---------- Working data ----------

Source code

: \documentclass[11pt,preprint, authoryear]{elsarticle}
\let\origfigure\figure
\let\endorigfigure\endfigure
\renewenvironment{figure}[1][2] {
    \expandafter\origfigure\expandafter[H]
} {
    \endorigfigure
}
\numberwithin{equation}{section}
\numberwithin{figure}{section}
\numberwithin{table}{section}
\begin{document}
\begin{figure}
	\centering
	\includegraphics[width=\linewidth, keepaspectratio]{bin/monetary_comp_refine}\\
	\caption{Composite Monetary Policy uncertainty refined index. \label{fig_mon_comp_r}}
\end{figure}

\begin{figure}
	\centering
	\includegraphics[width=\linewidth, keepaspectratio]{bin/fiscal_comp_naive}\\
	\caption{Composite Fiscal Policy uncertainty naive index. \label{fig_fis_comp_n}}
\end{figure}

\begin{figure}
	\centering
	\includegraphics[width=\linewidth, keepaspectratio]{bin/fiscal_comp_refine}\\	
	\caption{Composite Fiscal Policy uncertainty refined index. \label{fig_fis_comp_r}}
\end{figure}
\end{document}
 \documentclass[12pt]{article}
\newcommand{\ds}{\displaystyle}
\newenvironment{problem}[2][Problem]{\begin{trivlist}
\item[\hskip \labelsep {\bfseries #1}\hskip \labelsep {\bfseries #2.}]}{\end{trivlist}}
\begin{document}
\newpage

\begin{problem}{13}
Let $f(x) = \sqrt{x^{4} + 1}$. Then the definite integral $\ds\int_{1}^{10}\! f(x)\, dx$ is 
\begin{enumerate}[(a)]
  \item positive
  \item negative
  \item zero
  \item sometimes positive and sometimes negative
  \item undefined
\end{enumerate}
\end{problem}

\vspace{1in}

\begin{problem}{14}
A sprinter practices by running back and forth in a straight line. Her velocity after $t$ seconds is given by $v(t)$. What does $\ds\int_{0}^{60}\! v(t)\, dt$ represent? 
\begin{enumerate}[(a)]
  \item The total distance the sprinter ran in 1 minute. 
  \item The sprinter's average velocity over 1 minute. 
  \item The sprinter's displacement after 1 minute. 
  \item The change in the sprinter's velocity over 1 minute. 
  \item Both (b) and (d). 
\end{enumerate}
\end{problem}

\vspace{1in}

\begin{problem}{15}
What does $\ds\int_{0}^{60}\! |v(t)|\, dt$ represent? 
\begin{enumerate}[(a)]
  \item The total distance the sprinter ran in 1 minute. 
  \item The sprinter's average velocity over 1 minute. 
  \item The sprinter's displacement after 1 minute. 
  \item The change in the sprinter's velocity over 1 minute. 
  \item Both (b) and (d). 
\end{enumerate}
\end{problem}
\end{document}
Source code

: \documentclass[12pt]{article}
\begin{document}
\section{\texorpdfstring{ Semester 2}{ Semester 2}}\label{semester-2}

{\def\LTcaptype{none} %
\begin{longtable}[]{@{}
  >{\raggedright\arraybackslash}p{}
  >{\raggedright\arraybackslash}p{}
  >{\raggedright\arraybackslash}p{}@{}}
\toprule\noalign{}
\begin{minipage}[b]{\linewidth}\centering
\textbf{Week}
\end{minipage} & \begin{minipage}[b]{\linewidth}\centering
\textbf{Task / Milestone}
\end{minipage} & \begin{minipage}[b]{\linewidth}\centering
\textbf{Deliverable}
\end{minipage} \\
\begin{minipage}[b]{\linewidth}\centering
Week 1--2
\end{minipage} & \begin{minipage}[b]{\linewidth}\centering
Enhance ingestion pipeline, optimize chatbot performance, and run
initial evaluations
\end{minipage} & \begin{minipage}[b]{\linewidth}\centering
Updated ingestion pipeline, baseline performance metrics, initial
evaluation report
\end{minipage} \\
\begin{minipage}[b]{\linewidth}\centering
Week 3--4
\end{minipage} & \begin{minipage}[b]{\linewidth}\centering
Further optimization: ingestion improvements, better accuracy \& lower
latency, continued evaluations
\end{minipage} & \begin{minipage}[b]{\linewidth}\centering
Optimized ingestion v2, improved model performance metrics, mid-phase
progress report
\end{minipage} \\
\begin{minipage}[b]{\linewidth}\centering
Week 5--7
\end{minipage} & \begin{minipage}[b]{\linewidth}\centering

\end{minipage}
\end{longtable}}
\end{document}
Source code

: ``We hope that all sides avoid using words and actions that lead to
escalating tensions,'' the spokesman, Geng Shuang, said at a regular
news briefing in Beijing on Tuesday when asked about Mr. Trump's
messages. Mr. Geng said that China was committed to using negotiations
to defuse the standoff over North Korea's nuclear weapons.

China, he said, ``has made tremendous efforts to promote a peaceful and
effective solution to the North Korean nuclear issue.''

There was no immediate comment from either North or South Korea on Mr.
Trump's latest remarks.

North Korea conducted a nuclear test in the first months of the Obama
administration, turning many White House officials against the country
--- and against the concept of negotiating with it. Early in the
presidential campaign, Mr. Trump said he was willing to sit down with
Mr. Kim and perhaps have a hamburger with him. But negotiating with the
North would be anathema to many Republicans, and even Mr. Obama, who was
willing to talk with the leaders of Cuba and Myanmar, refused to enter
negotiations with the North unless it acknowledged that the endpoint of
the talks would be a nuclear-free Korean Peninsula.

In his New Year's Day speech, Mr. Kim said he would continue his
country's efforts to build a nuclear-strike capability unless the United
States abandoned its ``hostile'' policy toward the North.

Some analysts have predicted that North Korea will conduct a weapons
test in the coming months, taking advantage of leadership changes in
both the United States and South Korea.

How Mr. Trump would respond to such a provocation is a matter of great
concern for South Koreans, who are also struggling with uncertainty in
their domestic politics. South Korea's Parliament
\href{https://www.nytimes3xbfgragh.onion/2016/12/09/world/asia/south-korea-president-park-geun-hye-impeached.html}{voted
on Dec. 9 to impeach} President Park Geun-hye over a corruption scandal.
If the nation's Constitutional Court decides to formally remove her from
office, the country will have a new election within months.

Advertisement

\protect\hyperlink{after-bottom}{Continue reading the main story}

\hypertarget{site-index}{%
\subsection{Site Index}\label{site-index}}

----------

Problem to solve:
Search the records above for the string "report" and copy each line that holds it.

Response area:
evaluation report
progress report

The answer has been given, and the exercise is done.